The recovery in the US economy suggests that better days lie ahead on this side of the Atlantic, according to Bank of Ireland Chief Economist Dan McLaughlin.

Speaking to The Munster Express in Kilkenny last Thursday, Mr McLaughlin said the ‘bottoming out’ of the US housing market suggests the seeds of a Stateside recovery are now being sewn.

“And obviously we all hope that this will spill over into Europe and Ireland,” he added.

Ireland entered the slowdown later than other economies due to the drop in the housing sector, which has dented tax revenues and construction employment numbers.

And while the strong euro, higher interest rates and construction slowdown has added to Irish economic woes, Dan McLaughlin believes “that the fundamentals of the economy are sound”.

He added: “As our borrowing as a percentage of GDP is low, a budget deficit of four per cent next year is possible.”

Amongst the sunnier of Irish economists given the current climate, Dan McLaughlin believes that falling oil prices and interest rates will contribute to better times in the not too distant future.

“I didn’t expect the slowdown to be as sharp as it has proven,” he admitted.
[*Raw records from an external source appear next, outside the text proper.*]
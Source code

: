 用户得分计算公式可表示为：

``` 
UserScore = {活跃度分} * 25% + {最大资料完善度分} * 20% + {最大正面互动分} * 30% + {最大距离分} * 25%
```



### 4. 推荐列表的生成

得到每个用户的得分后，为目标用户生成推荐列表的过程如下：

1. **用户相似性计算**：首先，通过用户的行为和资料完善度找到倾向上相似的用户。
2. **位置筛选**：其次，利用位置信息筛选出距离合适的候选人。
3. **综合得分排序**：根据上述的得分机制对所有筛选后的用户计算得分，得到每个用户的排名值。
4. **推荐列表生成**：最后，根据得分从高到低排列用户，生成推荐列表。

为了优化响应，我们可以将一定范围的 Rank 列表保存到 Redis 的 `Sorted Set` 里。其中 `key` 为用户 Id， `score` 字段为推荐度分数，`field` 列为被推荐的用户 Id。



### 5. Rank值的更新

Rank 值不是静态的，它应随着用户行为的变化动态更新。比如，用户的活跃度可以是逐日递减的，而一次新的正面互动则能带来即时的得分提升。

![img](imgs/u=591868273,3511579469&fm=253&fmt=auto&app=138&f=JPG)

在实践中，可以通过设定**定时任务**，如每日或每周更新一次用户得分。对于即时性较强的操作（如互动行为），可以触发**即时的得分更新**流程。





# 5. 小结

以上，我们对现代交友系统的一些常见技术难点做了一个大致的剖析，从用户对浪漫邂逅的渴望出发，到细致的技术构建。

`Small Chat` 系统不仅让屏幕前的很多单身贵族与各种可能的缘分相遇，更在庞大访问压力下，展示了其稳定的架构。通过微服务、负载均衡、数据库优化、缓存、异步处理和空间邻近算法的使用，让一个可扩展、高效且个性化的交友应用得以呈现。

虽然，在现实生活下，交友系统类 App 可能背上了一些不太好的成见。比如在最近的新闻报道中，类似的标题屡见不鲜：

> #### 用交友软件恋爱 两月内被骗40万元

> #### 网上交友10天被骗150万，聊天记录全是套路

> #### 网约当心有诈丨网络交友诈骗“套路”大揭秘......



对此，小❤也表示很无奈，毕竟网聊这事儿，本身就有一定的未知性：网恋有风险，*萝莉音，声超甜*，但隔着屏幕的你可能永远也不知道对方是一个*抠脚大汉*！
“The fall in capital investment, particularly in relation to construction, was huge. House building has decelerated incredibly. The construction of several factories, hotels and offices has been put on hold, while car purchases have been deferred.”

Yet Mr McLaughlin believes recovery will be aided by both exporters and consumers and in the long term has identified Ireland’s increasing population as a key factor looking down the line.
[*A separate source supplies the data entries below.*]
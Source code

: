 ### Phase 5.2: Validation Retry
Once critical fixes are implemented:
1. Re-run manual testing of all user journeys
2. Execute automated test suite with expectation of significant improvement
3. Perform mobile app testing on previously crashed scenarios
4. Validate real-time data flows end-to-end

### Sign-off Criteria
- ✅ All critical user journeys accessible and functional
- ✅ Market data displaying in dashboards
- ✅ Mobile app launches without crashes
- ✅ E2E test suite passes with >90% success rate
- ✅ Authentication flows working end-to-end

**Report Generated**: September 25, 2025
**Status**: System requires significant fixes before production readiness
“This will affect housing demand,” he continued. “And our strong positive age demographic, with an average age of 33/34, compared for example to 45/46 in Germany, will also aid growth.”

So, as far as Dan McLaughlin is concerned, the economic glass is set to be half-full again sooner rather than later. A bit like the Waterford hurling team needs to be this week, it’s ‘chins up’ all round, he feels.